América
Hand des dicken Mannes in ihrem Schoß, und etwas in ihr verkrampfte sich: noch nie zuvor war ihr dergleichen passiert, nicht in ihrem Heimatland, in Tepoztlán, nicht einmal auf der Müllhalde von Tijuana. Sie war siebzehn, das jüngste von acht Kindern, ihre Eltern hatten sie geliebt, sie war bis zum Abschluß zur Schule gegangen und hatte alles getan, was von ihr erwartet wurde. Fremde Männer, Hände in ihrem Schoß, ein Leben im Freien wie die wilden Tiere, so etwas hatte es nicht gegeben. Aber nun gab es das. Sie stand auf.

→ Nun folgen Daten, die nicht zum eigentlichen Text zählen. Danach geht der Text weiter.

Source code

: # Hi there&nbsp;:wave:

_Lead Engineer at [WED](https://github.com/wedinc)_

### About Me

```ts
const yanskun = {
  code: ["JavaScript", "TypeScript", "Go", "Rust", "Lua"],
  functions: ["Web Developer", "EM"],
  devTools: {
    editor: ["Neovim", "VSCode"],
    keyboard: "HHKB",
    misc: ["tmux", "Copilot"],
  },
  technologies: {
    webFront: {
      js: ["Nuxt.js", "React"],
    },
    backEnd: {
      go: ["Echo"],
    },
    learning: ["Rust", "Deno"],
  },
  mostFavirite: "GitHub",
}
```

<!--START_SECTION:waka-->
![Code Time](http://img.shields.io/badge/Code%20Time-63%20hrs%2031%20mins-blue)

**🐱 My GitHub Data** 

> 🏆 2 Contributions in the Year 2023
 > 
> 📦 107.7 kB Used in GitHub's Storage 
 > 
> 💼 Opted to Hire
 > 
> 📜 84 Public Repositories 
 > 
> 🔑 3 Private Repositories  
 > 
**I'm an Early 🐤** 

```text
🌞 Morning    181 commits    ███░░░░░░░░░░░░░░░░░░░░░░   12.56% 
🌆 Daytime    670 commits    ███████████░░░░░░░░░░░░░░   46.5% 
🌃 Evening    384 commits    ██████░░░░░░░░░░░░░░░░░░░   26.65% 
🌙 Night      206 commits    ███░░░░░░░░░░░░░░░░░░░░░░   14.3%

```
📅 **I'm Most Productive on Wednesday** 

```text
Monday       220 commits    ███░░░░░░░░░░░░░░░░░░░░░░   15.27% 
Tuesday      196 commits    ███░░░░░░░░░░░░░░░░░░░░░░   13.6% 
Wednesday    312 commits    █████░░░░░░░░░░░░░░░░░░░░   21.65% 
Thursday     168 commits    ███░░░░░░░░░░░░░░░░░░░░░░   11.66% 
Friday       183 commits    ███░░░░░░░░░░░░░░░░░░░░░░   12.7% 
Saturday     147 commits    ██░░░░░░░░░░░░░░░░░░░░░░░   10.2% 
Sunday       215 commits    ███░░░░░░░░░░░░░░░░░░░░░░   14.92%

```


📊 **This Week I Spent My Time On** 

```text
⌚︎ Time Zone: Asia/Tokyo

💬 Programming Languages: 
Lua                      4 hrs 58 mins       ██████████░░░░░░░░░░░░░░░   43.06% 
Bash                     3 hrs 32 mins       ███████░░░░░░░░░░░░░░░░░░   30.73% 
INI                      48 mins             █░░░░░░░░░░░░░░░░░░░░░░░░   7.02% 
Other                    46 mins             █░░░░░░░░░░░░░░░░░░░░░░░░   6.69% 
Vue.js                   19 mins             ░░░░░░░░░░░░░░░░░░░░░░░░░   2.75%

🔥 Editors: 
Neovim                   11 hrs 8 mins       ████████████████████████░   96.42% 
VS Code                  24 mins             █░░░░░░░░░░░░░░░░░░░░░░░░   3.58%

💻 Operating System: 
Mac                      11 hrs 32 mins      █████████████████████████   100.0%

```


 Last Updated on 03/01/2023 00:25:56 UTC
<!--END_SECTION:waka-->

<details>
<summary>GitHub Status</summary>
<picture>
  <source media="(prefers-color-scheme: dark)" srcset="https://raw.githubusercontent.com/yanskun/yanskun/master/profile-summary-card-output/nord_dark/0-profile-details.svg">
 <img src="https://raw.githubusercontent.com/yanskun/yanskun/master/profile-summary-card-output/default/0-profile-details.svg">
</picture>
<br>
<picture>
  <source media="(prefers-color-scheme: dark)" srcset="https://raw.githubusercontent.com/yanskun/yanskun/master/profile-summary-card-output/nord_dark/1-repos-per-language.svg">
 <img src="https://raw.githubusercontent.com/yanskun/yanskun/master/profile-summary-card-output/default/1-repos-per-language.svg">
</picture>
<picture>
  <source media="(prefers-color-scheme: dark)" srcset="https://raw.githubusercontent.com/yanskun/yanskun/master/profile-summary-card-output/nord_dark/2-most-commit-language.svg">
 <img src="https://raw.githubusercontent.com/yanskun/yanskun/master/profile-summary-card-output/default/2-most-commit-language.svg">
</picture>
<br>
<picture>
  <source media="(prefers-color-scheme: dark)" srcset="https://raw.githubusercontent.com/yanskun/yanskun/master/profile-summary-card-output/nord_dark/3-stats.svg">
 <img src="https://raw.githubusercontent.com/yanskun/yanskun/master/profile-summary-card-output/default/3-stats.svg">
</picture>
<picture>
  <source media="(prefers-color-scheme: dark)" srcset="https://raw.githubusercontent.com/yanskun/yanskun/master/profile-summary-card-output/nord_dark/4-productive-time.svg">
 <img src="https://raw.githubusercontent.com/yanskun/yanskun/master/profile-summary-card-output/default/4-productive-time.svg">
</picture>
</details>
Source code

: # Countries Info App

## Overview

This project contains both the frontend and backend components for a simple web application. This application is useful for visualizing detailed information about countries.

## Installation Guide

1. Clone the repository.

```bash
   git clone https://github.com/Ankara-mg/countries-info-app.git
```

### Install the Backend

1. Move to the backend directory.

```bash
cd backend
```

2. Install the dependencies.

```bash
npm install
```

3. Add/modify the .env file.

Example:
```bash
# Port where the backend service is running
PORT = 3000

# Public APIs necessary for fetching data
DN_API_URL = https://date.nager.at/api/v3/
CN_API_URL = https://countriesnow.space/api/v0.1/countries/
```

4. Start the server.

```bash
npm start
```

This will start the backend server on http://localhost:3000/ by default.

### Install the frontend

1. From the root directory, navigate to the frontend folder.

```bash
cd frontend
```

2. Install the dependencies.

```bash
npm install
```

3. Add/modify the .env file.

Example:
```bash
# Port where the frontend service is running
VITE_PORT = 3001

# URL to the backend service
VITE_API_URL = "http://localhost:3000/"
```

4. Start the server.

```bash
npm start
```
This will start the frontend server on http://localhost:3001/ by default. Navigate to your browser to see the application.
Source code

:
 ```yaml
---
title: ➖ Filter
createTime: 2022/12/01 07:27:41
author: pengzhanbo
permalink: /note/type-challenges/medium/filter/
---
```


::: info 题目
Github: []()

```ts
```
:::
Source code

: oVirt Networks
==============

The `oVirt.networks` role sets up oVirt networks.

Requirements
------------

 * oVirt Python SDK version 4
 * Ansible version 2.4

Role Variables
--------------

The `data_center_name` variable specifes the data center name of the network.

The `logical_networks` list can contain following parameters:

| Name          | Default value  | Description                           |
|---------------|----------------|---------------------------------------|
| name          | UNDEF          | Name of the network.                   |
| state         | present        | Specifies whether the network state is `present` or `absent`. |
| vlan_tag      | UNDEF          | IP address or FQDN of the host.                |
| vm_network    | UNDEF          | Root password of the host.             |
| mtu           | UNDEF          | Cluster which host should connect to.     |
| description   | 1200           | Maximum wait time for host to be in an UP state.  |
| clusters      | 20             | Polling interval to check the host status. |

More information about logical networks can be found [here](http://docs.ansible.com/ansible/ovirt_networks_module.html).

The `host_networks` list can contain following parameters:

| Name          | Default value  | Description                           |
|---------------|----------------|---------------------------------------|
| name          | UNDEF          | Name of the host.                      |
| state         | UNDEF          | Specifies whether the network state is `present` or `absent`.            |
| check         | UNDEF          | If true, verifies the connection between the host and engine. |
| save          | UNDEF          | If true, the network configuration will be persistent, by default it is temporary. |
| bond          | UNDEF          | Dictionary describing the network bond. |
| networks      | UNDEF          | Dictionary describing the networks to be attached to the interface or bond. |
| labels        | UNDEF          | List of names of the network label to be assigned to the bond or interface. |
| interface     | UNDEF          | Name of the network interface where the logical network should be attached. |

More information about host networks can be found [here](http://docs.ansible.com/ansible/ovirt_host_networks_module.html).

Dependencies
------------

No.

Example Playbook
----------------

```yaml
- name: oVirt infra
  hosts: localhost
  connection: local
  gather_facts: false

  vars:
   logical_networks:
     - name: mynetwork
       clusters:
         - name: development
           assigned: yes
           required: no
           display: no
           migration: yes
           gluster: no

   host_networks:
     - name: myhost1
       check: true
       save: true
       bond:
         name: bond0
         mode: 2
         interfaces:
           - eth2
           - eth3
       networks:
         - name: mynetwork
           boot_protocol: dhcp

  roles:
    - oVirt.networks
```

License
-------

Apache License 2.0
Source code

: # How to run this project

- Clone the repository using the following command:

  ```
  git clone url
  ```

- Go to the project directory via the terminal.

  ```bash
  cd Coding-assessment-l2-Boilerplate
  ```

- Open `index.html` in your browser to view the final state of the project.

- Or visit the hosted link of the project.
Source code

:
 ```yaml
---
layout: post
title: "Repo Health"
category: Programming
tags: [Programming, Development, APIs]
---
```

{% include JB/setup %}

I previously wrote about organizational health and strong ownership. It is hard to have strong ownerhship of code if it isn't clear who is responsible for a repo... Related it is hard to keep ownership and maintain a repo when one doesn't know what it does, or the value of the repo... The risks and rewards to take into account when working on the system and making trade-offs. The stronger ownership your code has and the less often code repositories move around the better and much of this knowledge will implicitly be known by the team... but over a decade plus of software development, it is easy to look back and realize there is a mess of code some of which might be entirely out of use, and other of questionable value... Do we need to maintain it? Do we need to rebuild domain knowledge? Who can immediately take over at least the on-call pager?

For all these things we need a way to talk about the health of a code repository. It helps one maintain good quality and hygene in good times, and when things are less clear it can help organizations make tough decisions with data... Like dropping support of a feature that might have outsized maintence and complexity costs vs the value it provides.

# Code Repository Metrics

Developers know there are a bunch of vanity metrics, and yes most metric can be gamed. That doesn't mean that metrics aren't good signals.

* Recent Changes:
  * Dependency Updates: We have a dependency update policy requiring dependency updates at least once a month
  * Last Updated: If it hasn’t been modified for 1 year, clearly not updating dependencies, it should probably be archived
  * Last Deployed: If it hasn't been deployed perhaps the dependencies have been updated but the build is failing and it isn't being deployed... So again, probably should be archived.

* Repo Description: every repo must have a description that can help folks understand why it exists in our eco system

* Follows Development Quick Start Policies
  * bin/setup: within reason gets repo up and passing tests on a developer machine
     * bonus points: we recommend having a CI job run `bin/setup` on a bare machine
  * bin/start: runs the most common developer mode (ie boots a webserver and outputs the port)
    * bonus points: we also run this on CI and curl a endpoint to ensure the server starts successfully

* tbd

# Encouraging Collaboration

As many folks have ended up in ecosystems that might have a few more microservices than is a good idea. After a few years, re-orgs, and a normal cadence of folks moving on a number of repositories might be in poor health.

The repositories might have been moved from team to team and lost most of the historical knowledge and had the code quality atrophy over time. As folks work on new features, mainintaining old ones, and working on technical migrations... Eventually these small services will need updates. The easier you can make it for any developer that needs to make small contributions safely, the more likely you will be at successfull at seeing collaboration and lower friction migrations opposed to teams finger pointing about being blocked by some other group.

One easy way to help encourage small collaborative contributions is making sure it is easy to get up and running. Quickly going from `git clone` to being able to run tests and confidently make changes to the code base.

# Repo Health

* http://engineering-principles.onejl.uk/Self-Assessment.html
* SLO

América überquerte den Platz wie in Trance, dabei stellte sie sich den hellen großen Raum mit den Buddhas vor und die Fenster, die die ganze Welt vor ihr ausbreiteten, und auch das Geld, fünfundzwanzig Dollar, fünfundzwanzig Dollar mehr als nichts. Die Autoscheibe warf einen Moment lang ihr Spiegelbild zurück, dann surrte sie feierlich herunter, und dahinter war das Gesicht des patrón. Er stieg nicht aus, sondern blieb sitzen, ausdruckslos, den Bart rings um den Mund leicht gestutzt, um seinen blutleeren Lippen einen Rahmen zu geben. Candelario Pérez trat zu ihm, mit diensteifriger und zugleich unterwürfiger Miene - A sus órdenes, darf ich vor Ihnen katzbuckeln? -, aber der Dicke beachtete ihn nicht. Er bedeutete América mit einem Kopfnicken, um den Wagen herumzugehen und sich neben ihn zu setzen, erst dann sah er Candelario Pérez an und sagte etwas auf englisch, eine Frage. Wollte er auch Mary haben, war es das?
Mary war nirgends zu sehen. Wahrscheinlich saß sie betrunken in ihrem kleinen Holzhäuschen, vor einem Kühlschrank voller Schinken. América drehte sich zu Cándido um, er war aufgestanden, stand hinter ihr, und sie wechselten einen Blick, bevor sie den Kopf senkte, um das Auto herumlief und einstieg. Der patrón nickte kaum merklich zu ihr hinüber, als sie die Tür schloß und sich so weit entfernt von ihm wie möglich setzte, dann wandte er sich wieder an Candelario Pérez, der die Fertigkeiten von Cándido und den nächsten zwei Männern rühmte - Steinbuddhas sauberkratzen konnte doch jeder -, aber der Dicke schüttelte den Kopf. Er wollte nur Frauen.
Und dann fuhren sie vom Platz weg und die Cañonstraße hinauf, die Bäume rasten vorbei, der Wagen legte sich geschmeidig in die Kurven, Kurve für Kurve für Kurve, bis hinauf zu dem Tor, wo die Männer mit Schaufeln und Spitzhacken arbeiteten. Das Radio blieb still. Der patrón sagte nichts, sah sie nicht einmal an. Er wirkte nachdenklich - vielleicht auch müde. Seine Lippen waren verkniffen, sein Blick starr auf die Straße gerichtet. Und seine Hände - fleischig und weiß, aufgedunsen wie Schwämme - blieben, wo sie hingehörten, auf dem Lenkrad.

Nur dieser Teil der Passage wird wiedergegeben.